What is the most important resource in a start-up business?

The product? Who controls the product? People
The financials? Who controls the financials? People
The Intellectual Property? Who creates the Intellectual Property? People
The Clients? What makes up the client base? People
The inventory? Who controls the inventory? People

Therefore, it would appear that people may be the most important resource. How do you measure the potential success of the company? The product or service is certainly important. Once it is determined that the product or service is needed, who is the leader, and what is the caliber of people they have selected to lead? That sets the tone for future hiring of the people who will control all of the other resources. If they hire people weaker than they, they are afraid of losing control – not a good leader. If they have hired a great team, they are poised for success.

What is their motivation – extrinsic or intrinsic? An intrinsically motivated person will work harder to succeed as long as they have autonomy, purpose, and desire for mastery of their area of expertise. (Read “Drive The Surprising Truth About What Motivates Us” by Daniel Pink)

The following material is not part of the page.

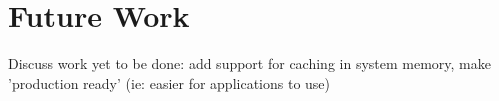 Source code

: \section{Future Work}
\label{sec:future}

Discuss work yet to be done:  add support for caching in system memory,  make 'production ready' (ie: easier for applications to use)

I have been a recruiting consultant in 3 start-ups. One of those three is currently in business, although it had to declare bankruptcy twice prior to being purchased by another company.

Why did they fail? For a variety of reasons, generally revolving around people and their decisions.

The entrepreneur is great at beginning businesses. An excellent and applicable question to ask them during due diligence is “What is your exit strategy?” While they are superb in the initial years, they need to surround themselves with solid managers. Once the business grows beyond the level that they have managed, perhaps it is the time to introduce a new leader who has successfully grown a business from that level to the next level. They can move to the Board and thus have a say.

Bottom line – the team is most important. That is the reason I love what I do!